The reality is however, there IS something we can do about it. We may not be able to wish/hope/pray this pandemic away, but we certainly can adapt to the circumstances happening around us and find a way through it.
It’s very easy and tempting to feel like a victim in all of this, like the world is happening around us and we don’t have any control in any of it – but that’s not the truth, or our reality. We can’t ever control the world around us, but we can control our own response to the situations presented to us. We are adaptable and resilient creatures – if we allow ourselves to be. I hear people saying things and posting things on social media about this not being fair, how it’s a political agenda, how it’s not that bad, how bad it is, how people have lost jobs, or family members, how they’re scared, or not scared at all.. it really doesn’t matter your personal viewpoint on this virus or pandemic, what matters is that it’s affecting all of us – albeit in different ways – it’s still happening. So, my thoughts are we can either talk about how much it sucks and we wish this wasn’t happening, wasting our days, months and potentially years here – waiting for it to change, OR we can talk about how much it sucks and we wish this wasn’t happening, but then we can find ways to adapt to the circumstances happening around us. We can’t change what’s happening, but we CAN find ways to deal with it.
I’m a solo mom of three very young children. I long for the days my kids could go to school, or the library, the park, or to dance class, soccer practice.. ANYTHING outside of the house and outside of my presence for just a little bit… but the reality is that it’s just not possible right now. So, instead, we’re finding ways to get through this together. We’re setting up obstacle courses in the house, we’re researching pranks to pull on each other, we’re spending A LOT of time in the woods doing scavenger hunts for rocks and leaves, we’re spending a lot of time on our phones, ipads and computers, because there is no rule book out there for how to raise kids during a worldwide pandemic, and some days I don’t have it in me entertain my kids – so I let TikTok and YouTube do it for me, and I’m at peace with that. I understand I wish it were different, but it’s not, so it’s up to me to make this a good experience for them. I’m not worried about the way things “usually” are – because, what’s happening around us isn’t how things usually are.
I’ve always been very, very real with my children. I don’t shelter them from much – the good, the bad, the ugly or the beautiful.. I want them to see the world so they understand it, I want them to have a wide and realistic view of how things work, how different people believe different things, learn different ways, live different lives. My thoughts are that if I can teach my kids about what’s happening around us, how it’s effecting people around the globe, and have open discussions about hard subjects, if I can raise them to be well-rounded and adaptable to whatever life throws at them, there isn’t anything they won’t be able to handle going forward.
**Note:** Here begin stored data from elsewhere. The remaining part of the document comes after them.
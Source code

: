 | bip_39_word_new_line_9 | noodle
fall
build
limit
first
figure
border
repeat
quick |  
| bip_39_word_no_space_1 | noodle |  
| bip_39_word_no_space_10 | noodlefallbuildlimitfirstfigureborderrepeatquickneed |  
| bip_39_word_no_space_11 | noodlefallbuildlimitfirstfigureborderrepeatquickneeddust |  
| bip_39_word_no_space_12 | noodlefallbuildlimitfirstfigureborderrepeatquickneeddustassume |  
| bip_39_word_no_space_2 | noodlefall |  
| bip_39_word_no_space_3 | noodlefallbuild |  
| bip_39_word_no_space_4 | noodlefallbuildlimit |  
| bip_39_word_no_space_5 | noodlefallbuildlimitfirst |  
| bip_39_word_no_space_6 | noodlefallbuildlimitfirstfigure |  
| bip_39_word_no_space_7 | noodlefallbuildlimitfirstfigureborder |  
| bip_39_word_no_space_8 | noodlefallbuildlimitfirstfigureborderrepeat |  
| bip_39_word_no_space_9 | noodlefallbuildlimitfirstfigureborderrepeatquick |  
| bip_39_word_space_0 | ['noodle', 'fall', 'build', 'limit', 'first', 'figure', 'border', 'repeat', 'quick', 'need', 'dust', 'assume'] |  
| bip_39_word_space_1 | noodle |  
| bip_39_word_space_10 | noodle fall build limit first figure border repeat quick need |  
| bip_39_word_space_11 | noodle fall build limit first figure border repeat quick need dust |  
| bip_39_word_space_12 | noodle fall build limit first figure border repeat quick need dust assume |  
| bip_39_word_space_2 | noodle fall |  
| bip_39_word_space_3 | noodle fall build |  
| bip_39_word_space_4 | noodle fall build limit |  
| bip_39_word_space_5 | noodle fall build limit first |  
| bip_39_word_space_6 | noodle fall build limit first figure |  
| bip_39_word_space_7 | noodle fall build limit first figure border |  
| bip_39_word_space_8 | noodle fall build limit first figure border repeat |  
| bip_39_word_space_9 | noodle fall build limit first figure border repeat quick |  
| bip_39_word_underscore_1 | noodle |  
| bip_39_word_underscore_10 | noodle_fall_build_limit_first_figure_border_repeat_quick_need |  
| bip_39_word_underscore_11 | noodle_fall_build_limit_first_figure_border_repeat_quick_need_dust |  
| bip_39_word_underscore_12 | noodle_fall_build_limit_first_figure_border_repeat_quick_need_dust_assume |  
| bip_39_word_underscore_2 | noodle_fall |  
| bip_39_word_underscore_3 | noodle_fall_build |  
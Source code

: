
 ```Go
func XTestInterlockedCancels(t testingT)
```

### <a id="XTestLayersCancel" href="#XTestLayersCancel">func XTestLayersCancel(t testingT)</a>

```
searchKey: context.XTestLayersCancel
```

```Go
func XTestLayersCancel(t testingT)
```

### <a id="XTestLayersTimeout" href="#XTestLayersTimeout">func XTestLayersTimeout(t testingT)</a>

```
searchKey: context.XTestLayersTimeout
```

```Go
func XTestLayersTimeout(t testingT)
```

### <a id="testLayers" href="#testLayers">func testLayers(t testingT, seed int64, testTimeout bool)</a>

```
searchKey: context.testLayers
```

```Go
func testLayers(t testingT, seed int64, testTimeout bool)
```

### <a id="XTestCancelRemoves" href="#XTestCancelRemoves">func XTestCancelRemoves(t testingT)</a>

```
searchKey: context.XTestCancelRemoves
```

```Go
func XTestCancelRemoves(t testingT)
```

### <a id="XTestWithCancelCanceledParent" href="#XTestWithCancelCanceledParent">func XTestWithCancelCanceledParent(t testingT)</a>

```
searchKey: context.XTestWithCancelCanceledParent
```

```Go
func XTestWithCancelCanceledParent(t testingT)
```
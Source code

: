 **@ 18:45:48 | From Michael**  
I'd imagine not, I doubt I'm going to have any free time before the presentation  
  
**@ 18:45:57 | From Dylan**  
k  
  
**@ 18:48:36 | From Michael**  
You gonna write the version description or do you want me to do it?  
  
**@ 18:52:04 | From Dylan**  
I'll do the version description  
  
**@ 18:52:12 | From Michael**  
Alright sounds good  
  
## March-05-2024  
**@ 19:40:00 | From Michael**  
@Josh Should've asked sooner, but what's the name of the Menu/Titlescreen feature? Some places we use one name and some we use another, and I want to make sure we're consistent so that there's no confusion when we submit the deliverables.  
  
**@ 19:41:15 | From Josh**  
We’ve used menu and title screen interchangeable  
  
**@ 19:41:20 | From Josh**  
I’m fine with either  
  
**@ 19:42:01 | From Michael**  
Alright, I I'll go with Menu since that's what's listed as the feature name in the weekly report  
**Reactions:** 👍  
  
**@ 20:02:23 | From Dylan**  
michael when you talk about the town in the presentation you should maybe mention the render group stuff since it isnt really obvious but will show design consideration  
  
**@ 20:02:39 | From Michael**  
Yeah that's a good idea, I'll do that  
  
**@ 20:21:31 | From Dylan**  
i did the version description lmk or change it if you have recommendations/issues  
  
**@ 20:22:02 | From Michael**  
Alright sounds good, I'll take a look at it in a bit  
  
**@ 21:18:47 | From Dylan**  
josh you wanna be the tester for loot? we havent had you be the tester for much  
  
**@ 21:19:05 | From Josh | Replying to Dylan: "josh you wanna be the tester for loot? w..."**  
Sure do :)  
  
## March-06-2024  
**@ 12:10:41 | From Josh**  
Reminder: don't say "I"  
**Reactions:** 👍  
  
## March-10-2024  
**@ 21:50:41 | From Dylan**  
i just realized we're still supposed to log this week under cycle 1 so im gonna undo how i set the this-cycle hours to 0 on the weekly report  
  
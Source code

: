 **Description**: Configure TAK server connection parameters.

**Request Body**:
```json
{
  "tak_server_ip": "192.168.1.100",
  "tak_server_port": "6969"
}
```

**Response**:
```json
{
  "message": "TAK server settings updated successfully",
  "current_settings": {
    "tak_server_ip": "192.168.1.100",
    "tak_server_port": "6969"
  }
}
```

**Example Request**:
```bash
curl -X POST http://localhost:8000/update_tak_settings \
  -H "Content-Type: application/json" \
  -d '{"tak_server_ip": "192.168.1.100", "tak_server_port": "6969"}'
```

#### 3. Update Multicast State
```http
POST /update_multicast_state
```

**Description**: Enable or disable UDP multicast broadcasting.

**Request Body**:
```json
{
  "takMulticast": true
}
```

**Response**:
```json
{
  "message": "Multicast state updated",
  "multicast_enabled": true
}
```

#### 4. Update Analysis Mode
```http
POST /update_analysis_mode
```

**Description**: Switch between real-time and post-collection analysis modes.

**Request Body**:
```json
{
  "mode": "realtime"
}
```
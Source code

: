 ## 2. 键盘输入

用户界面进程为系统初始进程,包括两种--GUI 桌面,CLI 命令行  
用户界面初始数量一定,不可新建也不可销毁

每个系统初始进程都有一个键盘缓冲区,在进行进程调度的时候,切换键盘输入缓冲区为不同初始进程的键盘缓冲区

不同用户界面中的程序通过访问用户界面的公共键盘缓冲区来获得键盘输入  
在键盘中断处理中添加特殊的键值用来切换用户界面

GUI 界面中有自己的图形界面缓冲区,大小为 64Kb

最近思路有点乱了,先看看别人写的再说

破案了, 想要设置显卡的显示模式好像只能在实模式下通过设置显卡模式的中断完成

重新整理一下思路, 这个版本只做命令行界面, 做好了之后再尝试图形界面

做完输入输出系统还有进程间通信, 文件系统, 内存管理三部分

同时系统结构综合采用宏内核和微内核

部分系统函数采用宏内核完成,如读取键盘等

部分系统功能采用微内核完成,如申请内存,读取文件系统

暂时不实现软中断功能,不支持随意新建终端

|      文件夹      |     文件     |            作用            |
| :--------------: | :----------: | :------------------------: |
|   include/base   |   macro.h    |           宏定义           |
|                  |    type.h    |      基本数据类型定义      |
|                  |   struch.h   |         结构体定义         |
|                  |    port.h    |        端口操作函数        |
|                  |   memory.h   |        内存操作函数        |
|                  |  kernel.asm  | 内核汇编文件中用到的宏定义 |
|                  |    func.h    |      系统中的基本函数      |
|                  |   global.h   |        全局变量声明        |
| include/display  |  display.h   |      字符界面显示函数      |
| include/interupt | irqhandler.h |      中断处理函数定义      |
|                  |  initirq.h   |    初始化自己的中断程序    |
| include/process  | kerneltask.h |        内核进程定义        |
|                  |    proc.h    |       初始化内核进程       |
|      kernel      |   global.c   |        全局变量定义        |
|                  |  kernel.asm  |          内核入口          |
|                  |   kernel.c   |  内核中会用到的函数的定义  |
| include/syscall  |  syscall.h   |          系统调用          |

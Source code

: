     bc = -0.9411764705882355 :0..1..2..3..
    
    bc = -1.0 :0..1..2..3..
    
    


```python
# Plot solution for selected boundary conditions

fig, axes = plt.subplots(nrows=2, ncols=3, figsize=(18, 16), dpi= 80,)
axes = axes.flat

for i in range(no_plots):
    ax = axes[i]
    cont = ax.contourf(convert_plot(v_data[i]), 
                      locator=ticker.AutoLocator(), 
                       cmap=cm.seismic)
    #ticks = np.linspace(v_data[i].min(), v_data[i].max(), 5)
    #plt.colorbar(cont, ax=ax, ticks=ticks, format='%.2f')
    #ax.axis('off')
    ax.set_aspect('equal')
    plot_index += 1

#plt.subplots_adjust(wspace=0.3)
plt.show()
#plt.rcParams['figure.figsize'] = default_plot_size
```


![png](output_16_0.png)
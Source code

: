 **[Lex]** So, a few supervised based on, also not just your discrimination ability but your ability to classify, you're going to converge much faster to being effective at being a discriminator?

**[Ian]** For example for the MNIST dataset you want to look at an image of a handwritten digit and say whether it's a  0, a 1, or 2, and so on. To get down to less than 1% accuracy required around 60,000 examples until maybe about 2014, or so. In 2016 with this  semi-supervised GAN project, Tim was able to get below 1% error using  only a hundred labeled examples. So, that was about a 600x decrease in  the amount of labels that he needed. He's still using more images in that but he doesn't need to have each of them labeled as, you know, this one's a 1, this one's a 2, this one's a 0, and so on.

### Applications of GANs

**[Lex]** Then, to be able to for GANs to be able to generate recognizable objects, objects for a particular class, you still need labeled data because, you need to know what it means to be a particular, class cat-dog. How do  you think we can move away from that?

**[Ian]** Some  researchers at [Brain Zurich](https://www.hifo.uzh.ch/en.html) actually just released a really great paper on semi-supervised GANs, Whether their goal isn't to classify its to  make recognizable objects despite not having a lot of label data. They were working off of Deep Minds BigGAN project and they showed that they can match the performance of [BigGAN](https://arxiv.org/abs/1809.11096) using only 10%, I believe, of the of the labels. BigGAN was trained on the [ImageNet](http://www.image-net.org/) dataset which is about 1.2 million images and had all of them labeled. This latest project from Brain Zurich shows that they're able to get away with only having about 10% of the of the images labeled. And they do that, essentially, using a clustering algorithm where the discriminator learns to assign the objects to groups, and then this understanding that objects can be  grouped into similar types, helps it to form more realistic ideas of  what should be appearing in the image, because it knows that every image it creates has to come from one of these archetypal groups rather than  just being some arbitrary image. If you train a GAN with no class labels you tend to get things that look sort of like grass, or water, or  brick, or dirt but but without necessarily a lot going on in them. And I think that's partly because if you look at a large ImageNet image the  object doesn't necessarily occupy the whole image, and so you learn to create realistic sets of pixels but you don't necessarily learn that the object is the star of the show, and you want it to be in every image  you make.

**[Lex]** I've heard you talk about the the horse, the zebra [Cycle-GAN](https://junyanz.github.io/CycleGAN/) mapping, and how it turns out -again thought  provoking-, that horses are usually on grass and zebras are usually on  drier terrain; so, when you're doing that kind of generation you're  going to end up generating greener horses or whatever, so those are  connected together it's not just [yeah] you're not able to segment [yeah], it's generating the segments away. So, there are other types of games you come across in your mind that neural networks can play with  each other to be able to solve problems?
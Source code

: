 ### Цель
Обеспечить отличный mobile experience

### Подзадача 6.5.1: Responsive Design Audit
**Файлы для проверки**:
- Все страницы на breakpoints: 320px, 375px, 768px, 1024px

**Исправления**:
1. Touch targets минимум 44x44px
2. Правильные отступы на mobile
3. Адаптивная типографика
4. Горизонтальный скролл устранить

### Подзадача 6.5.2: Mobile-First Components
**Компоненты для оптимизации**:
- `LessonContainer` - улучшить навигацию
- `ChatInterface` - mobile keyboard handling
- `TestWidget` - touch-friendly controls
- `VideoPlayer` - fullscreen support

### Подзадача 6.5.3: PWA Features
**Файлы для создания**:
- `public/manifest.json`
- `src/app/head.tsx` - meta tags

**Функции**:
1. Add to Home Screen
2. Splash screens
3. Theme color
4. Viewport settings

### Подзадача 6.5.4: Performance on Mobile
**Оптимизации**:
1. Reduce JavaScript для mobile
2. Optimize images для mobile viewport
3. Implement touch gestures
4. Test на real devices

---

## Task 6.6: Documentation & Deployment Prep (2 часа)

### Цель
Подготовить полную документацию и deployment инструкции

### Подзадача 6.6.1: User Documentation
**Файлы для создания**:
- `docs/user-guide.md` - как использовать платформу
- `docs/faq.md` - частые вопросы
World pandemic now, and whatever life throws at them in the future. This is the best gift I can give them as a parent, so that’s how we’re approaching this pandemic – as a brilliant (and frustrating) lesson in life. Some days are harder than others, for me and for them, our own way of life – our international travel and expeditions all having been cancelled this year – our annual pilgrimage to Hawaii to celebrate their dads life having been postponed until who knows when, birthday parties done via webcam, business opportunities crushed, health scares, relationships tried and severed.. these are things not unique to my family, but all of you as well.
I realize my own set of life circumstances these last few years have pushed and stretched my resiliency quotient, and while I miss my old life – both pre-pandemic and pre-having to figure out just how truly resilient I am, I know that all of these obstacles and things that come up in life, only push me further to want to do more, to live each day the best I possibly can, so if and when it ends, I know I did it the best I possibly could.